Sen. Daschle: REAL ID Is A Modern Day Poll Tax

[UPDATE: Sen. Daschle responded to your comments earlier today. Here’s a photo of him blogging from ThinkProgress headquarters.]

Today we’re reminded of the life of Rosa Parks and her commitment to freedom and opportunity for all Americans. She inspired us with her actions, not just with her words. She reminds us with her life that only through action and commitment to the principles of our constitution will we succeed in fulfilling the aspirations of our nation’s founders.

Rosa Parks tried to register to vote for the first time in 1943. Because of onerous requirements, she was denied that basic constitutional right until her third try in 1945.

That is my test for any election reform — does is empower voters like this heroic woman? Or does it raise needless impediments to her voting?
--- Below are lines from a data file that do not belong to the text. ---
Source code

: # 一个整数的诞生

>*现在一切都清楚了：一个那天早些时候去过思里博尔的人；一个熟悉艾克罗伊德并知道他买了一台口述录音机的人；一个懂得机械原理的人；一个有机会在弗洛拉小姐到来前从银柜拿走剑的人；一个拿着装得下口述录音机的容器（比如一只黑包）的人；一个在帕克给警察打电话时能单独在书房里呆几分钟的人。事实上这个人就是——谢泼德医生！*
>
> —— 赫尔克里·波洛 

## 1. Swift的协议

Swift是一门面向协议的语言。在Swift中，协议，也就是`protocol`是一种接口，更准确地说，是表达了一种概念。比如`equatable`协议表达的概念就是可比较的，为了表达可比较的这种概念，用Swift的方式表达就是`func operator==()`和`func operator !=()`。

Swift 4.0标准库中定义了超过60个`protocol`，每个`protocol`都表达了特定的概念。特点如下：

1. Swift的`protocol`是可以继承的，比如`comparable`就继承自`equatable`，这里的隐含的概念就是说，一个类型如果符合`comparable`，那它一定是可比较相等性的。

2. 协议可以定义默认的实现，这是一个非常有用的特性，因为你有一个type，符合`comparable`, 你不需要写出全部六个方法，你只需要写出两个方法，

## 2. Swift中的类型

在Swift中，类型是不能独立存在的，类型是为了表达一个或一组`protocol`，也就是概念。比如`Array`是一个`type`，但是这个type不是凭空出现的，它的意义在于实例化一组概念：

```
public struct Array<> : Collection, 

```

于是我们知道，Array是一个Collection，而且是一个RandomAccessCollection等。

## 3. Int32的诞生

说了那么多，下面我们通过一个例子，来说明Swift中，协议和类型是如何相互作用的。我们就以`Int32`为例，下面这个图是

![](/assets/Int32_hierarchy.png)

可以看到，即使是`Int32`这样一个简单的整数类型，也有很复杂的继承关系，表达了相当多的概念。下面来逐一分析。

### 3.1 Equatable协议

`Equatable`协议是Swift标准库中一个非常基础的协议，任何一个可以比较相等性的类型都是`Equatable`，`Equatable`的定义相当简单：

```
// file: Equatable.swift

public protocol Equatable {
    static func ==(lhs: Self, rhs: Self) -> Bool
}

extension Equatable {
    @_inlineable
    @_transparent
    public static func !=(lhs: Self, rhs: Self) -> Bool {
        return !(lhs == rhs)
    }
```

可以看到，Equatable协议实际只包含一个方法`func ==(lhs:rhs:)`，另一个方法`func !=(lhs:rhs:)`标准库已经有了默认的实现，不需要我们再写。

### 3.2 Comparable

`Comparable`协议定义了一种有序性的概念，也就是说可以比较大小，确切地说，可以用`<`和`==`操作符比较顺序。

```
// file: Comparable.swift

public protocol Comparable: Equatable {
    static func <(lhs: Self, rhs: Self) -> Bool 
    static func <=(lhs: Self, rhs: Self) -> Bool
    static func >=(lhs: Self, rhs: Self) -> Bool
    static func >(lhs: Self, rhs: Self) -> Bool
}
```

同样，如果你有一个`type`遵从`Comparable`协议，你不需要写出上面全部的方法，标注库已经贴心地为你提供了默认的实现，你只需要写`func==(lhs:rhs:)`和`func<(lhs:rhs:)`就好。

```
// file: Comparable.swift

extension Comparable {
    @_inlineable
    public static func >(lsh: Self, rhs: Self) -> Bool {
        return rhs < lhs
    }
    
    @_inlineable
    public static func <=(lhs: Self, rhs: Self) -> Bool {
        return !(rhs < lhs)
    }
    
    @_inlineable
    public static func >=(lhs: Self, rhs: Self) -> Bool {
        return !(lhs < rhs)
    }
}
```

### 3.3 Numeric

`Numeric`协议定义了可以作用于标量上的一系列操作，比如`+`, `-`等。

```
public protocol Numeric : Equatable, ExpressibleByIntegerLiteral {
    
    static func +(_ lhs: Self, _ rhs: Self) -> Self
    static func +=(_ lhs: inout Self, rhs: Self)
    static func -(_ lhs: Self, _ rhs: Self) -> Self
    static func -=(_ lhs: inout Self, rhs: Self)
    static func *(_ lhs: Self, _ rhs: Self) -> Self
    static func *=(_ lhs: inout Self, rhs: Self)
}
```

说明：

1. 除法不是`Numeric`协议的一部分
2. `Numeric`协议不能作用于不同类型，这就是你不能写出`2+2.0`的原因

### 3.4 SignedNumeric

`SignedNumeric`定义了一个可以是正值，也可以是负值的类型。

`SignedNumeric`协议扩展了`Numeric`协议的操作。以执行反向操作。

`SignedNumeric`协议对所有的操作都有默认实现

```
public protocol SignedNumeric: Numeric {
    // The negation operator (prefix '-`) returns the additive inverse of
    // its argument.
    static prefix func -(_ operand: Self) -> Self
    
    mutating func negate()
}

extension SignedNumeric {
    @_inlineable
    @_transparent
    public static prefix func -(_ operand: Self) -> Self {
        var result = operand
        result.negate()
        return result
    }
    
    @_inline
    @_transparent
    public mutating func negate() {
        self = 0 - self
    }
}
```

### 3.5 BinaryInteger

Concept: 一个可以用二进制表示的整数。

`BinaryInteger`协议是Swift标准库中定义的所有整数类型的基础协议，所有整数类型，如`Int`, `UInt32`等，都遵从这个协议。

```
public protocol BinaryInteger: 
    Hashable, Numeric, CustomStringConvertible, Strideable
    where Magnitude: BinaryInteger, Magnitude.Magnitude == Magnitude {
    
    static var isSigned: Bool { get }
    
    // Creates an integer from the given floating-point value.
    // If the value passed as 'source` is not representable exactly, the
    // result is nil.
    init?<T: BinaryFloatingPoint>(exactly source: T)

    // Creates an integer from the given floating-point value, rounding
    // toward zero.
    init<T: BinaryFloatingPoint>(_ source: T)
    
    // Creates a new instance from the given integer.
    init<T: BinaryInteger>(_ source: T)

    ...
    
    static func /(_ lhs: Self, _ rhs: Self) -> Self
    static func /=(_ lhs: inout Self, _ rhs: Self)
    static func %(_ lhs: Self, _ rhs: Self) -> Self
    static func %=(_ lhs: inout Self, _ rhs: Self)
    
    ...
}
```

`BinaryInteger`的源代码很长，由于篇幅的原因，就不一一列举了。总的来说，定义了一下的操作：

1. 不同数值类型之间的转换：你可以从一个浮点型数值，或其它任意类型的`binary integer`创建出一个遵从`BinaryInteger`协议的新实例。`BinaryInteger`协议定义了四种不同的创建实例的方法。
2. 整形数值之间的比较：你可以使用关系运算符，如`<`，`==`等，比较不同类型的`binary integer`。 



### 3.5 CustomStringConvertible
I have been very concerned about the increasing calls for States to use the new REAL ID driver’s license for voter identification at the polls.

The Help America Vote Act (HAVA) already addresses the potential for fraudulent registration by individuals claiming to be someone they are not. I have not yet heard evidence that this reform is not working. Nor have I heard that the potential for fraud in voter registration or multiple voting will not be addressed once States fully implement the HAVA requirement for computerized, statewide registration lists.

REAL ID is a driver’s license, not a citizenship or a voting card. At this moment, 12% of the voting age population lacks a driver’s license — and you could expect that number to be much higher among the poor and others who have faced numerous challenges as they have tried to exercise their right to vote.

The documents required by REAL ID to secure a driver’s license include a birth certificate, passport or naturalization papers, a photo identity document, and proof of Social Security number.

Obtaining such documents can be difficult, even for those not displaced by the devastation of a hurricane.

For all these reasons, I have come to the conclusion that for some, a requirement for photo identification constitutes nothing short of a modern day poll tax.